2023.09.04
| CVE-2021-39632 | A-202159709 | EoP | 高 | 11、12 |
|---|
patch
Do not write past end of inotify event structure.
分析
//
static int inotify_cb(int fd, __unused uint32_t epevents) {
if (g_saved_input_cb == nullptr) return -1;
// The inotify will put one or several complete events.
// Should not read part of one event.
int event_len_int;
int ret = ioctl(fd, FIONREAD, &event_len_int); // 获取event长度
if (ret != 0) return -1;
if (event_len_int < 0) return -1;
size_t event_len = event_len_int;
std::unique_ptr<DIR, decltype(&closedir)> dir(opendir(INPUT_DEV_DIR), closedir);
if (!dir) {
return -1;
}
std::vector<int8_t> buf(event_len);
// 从inotify文件描述符中读取 event 数据到 buf 中
ssize_t r = TEMP_FAILURE_RETRY(read(fd, buf.data(), event_len));
if (r != event_len) {
return -1;
}
size_t offset = 0; // 【1】无符号数 offset = 0
// 循环处理inotify events
while (offset < event_len) {
// 【2】buf里存储的是events,根据偏移offset来访问每个event,一开始指向buf.data()开头
struct inotify_event* pevent = reinterpret_cast<struct inotify_event*>(buf.data() + offset);
// 【3】继续往下看之前,先看看inotify_event结构体:
// 【3.1】name字段是inotify_event结构体最后一个字段,char型数组,也就是该event的名字
// 【3.2】len字段是inotify_event结构体倒数第二个字段,无符号32位,含义为name数组的长度
// 【5】offset表示之前已经处理过的event的长度,sizeof(inotify_event) + pevent->len表示此次要处理的event的长度
// 如果此次要处理的event的长度加上之前处理过的长度的结果,大于总长度,则error
if (offset + sizeof(inotify_event) + pevent->len > event_len) {
// The pevent->len is too large and buffer will over flow.
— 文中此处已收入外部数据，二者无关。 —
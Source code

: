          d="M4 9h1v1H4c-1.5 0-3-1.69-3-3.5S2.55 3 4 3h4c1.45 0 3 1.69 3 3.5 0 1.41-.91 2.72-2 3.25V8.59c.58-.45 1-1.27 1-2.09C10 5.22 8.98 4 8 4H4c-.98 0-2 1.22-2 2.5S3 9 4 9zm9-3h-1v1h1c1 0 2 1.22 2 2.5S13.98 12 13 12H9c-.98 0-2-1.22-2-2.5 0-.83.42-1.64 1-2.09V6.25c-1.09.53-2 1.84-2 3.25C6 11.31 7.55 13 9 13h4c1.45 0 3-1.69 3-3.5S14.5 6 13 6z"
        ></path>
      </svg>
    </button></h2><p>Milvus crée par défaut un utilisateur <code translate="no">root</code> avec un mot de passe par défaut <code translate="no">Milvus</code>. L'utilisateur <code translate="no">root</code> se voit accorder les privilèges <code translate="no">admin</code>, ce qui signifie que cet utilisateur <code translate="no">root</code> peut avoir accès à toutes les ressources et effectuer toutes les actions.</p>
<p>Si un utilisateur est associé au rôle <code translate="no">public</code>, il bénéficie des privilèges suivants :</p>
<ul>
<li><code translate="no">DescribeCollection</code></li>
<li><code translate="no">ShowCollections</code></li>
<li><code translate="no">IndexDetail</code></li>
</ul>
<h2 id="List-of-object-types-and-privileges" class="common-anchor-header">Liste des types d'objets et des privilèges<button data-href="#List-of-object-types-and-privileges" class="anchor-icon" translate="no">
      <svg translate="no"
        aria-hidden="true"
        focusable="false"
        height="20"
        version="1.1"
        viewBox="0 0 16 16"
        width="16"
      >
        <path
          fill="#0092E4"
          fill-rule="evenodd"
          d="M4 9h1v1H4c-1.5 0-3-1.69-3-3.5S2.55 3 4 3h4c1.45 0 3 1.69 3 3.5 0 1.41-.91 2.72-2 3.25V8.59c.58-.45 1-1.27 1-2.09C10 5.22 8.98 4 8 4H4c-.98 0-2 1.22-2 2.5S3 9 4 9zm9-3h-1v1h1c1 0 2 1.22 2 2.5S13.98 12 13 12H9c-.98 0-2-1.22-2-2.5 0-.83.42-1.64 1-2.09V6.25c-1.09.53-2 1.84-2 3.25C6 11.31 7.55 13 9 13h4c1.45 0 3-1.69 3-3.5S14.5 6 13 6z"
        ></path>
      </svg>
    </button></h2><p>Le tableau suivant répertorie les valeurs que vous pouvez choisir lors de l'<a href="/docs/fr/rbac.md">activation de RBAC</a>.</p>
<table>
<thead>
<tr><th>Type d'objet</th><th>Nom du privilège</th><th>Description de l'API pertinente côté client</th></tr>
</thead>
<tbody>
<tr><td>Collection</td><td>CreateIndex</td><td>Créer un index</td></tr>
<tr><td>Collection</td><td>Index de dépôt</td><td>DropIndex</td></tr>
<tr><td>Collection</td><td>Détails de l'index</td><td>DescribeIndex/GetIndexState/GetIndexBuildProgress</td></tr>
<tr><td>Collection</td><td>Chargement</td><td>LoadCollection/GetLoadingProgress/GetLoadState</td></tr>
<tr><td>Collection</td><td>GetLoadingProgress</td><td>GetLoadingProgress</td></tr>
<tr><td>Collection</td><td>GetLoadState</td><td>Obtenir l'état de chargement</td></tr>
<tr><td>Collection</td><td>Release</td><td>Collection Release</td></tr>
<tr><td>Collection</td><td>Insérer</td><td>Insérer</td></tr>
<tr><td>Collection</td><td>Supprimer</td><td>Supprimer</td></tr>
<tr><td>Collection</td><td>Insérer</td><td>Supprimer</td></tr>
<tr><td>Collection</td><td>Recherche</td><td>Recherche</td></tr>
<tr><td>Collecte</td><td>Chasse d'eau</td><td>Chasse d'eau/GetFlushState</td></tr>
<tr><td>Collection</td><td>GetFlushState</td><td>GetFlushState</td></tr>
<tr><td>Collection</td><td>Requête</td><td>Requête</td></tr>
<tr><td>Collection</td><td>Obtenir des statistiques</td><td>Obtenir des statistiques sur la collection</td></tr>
// In general, should not happen, just make more stable.
return -1;
}
// 【4】每次增加的偏移offset的含义是结构体inotify_event的长度 + name的长度
offset += sizeof(inotify_event) + pevent->len;
// 【6】将name字段末尾设置为\0。当pevent->len等于buf剩余长度时,会越界写一个\0。举例如下:
// 假设name为event,即长度为5,那么:
// 4B 4B 4B 4B 5B
// | wd | mask | cookie | len | name |
// 0 3 4 7 8 11 12 15 16 20 21
// pevent->name[pevent->len] => pevent->name[5] => pevent[21], 越界写一个\0
// 所以patch写的是不要在inotify event 结构体之后再写数据(Do not write past end of inotify event structure.)
pevent->name[pevent->len] = '\0';
if (strncmp(pevent->name, "event", 5)) {
continue;
}
android::base::unique_fd dfd(openat(dirfd(dir.get()), pevent->name, O_RDONLY));
if (dfd == -1) {
break;
}
if (!should_add_input_device(dfd, g_allow_touch_inputs)) {
continue;
}
// Only add, we assume the user will not plug out and plug in USB device again and again :)
ev_add_fd(std::move(dfd), g_saved_input_cb);
}
return 0;
}
/*
* struct inotify_event - structure read from the inotify device for each event
*
* When you are watching a directory, you will receive the filename for events
* such as IN_CREATE, IN_DELETE, IN_OPEN, IN_CLOSE, ..., relative to the wd.
*/
struct inotify_event {
__s32 wd; /* watch descriptor */
__u32 mask; /* watch mask */
__u32 cookie; /* cookie to synchronize two events */
__u32 len; /* length (including nulls) of name */
char name[]; /* stub for possible name */
};
小结
以后注意这种在结构体之后写数据的代码:pevent->name[pevent->len] = '\0'。